In addition to numerous barrels tightly packed with family necessities and as tall as my seven-year-old self, there was shipped to Karachi a gleaming brand new sky blue Ford, a magnificent car for that place and time, boasting a lean look quite unlike the chubby cream green Oldsmobile that once sat at our Chicago curb. My father, whose fix-it genius balked at anything not contained by human skin, flew from Lahore to the port at Karachi, where he met top-class Lahore mechanic Mistri Majid, who’d taken the train. Except for a busted back window, our 1949 Ford sedan arrived intact, surviving even the thief-thick docks, a miracle ascribed to the special attentions of God.

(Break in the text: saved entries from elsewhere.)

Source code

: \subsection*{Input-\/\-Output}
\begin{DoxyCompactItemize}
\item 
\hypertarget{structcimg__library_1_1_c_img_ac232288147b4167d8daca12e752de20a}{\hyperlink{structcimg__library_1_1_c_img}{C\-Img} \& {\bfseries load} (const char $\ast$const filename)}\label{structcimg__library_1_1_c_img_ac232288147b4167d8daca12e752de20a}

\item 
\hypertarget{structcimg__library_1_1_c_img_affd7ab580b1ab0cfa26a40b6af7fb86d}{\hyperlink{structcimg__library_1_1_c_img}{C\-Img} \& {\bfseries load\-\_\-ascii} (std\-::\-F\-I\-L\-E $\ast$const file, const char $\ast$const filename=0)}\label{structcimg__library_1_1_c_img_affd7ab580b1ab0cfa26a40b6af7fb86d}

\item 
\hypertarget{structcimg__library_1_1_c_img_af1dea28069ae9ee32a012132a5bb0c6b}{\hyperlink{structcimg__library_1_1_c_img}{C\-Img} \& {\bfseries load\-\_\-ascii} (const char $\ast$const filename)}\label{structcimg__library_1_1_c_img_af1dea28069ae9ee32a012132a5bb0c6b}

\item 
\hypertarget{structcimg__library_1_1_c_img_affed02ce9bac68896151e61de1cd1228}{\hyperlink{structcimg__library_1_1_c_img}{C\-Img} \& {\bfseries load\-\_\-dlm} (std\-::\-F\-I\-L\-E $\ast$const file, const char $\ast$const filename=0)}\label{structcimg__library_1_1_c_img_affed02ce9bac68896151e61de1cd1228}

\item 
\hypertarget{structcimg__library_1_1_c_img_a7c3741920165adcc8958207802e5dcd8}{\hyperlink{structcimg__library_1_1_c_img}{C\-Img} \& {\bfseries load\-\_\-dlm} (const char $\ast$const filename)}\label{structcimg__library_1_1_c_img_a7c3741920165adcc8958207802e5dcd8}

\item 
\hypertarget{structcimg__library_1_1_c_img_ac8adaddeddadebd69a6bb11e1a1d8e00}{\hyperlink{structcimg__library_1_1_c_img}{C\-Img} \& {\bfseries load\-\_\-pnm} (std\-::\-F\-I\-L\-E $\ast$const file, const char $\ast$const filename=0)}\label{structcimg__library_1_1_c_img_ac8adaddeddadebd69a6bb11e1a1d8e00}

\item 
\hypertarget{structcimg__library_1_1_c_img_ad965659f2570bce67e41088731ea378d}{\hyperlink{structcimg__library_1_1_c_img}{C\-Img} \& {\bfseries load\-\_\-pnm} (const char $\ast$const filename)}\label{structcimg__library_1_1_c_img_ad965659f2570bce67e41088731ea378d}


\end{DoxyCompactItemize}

Sharing the driving, Doctor Sahib and Majid urged our Ford across the Sind, a wild and dangerous desert long on snakes and bandits, short on water, gas and definable roads. Dad took a compass and Majid took a psorie, a big clay pot that sweats to keeps the water inside cool. Three hundred miles into the desert, the Ford’s engine boiled over, but together they nursed that car five hundred miles more, a baptism of grit and heat that rendered the new doctor and car nearly as authentic as Lawrence of Arabia and his camel.
Majid kept that car running for the next five years with exceptional ingenuity, scavenging parts probably unintended for a 1949 Ford. Once, when his attentions were insufficient, Majid simply unbuilt the thing, spreading the parts carefully across a weedy field, before putting them back together and teasing our Ford from its coma.
That car was my ticket to the wonders of my world. Honking through masses of legs and wheels—pedestrians, bicycles, horse-drawn tongas, coarse carts pulled by humped oxen, the occasional automobile—we drove to the Shalimar Gardens, where fountains sprang among tended beds and tiled pools. At the bazaar, we wandered among gilded saris, neon volcanos of fragrant spices, rows of curly-toed slippers, silver rings that would turn my fingers green, pyramids of oranges and mangoes, richly knotted blood-red rugs, and, finally, Milky Way and Hersey bars, the only chocolate I ever tasted during the years of my childhood.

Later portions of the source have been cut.